I bought my first vape starter yesterday, from a fellow forum member JProssouw ! shot man!

After throwing in e cigarette flavour today ( Vape Mon Bubaloo) , the coil tasted like burnt ash and I couldn't smoke anymore . I tried to rebuild the deck , its a RBA Kangertech tank, but in the process I wasted all of my Kangertech japanese cotton and coils ... 

So , is there anyone in the Cape Town area ( as in city centre side) that would be so kind to help me rebuild my deck as I have absolutely no clue on how to do it. 

Obviously I will pay for the needed materials , just if someone would be so nice . Bought 2 30ml Nostalgia juices and receiving it tomorrow . would be quite a trainsmash if I can't enjoy it because I don't have a built RDA . 
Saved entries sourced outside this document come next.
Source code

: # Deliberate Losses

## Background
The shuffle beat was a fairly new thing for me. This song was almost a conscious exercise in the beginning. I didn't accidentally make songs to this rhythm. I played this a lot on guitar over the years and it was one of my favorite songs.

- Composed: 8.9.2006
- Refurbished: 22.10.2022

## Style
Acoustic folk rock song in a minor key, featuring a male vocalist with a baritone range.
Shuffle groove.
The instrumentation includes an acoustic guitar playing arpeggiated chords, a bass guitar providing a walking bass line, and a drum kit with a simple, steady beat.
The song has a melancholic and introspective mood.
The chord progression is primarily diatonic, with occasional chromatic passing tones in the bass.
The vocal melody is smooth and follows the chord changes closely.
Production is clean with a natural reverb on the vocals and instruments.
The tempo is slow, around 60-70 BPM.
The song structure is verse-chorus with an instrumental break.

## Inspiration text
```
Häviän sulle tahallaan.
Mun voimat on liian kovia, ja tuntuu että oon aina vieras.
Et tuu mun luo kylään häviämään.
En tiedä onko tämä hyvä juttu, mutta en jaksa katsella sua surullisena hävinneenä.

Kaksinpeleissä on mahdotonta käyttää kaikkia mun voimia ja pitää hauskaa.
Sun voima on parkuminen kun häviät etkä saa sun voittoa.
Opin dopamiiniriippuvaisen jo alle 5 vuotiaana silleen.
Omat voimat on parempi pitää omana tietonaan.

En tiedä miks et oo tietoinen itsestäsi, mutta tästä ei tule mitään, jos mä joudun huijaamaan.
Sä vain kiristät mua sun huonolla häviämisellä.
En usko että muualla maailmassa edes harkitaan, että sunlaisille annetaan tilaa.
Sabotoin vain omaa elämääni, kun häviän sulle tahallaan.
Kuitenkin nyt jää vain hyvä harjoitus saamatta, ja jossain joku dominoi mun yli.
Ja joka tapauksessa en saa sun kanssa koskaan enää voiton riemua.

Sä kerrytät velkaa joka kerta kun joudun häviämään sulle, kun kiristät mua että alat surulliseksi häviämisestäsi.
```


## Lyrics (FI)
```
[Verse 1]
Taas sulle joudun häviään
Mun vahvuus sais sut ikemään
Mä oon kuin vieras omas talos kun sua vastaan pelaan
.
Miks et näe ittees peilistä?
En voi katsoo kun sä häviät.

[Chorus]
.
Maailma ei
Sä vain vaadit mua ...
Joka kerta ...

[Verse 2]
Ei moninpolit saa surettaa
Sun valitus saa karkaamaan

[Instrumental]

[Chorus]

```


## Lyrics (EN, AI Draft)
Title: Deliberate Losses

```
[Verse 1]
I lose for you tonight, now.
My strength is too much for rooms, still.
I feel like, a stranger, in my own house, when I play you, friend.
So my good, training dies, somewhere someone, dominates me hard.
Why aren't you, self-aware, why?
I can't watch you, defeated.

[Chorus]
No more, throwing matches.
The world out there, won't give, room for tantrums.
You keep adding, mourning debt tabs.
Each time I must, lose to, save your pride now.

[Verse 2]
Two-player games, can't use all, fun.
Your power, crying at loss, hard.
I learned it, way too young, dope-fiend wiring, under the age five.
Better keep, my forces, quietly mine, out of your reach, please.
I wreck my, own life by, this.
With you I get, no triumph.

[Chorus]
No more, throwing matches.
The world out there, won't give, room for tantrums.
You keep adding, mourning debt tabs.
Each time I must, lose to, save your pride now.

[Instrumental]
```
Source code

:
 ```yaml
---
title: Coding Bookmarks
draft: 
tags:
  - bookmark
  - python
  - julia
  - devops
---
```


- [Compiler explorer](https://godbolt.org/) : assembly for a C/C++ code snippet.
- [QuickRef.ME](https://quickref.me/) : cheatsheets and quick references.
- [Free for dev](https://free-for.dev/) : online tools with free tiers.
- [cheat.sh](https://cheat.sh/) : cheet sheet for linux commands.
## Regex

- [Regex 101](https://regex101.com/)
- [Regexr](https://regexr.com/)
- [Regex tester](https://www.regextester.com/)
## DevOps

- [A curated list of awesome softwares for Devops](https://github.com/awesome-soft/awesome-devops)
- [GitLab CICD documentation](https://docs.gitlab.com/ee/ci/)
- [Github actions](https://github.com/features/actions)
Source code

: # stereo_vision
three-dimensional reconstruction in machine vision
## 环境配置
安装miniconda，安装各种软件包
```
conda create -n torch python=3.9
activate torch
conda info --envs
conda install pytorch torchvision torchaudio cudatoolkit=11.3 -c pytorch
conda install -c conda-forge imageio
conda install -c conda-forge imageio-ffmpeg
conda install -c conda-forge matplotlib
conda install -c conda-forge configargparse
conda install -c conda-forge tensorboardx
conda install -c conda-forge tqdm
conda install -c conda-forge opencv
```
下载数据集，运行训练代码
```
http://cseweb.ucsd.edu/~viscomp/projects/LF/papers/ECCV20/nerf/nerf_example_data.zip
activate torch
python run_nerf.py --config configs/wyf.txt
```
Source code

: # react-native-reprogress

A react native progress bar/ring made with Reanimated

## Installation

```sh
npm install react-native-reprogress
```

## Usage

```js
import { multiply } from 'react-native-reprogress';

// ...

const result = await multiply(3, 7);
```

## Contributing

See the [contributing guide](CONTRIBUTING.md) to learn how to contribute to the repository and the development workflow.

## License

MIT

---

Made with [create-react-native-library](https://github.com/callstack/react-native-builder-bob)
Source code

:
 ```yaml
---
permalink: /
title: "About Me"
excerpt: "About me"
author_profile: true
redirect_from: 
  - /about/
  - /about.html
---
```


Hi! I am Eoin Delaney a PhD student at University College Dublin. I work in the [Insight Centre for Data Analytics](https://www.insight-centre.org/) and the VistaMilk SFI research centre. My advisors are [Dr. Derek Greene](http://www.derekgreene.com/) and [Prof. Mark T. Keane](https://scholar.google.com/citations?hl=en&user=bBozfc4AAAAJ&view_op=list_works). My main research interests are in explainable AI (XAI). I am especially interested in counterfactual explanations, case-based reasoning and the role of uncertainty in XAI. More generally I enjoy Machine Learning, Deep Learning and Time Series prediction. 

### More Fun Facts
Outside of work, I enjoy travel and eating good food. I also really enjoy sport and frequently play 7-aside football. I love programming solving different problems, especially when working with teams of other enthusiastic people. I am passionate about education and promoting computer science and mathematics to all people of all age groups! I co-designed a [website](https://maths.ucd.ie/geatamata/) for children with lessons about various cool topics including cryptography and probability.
Thanks and I look forward to the kind hearted fellow vapers that will be of assistance 




Sent from my iPhone using Tapatalk


----------



## VapeSnow (7/12/15)

Hi buddy send me a pm and ill gladly help you out

Sent from my SM-N910H using Tapatalk

Reactions: Like 1 | Winner 2


----------



## DirtyD (7/12/15)

shot man appreciate it! 


Sent from my iPhone using Tapatalk


----------



## Silver (7/12/15)

Go for it @DirtyD 
@VapeSnow will show you - very kind of him to offer 
Just be careful of @VapeSnow - he may tempt you with several other amazing vape devices 

My advice is keep your focus on your subtank mini...

Reactions: Like 3


----------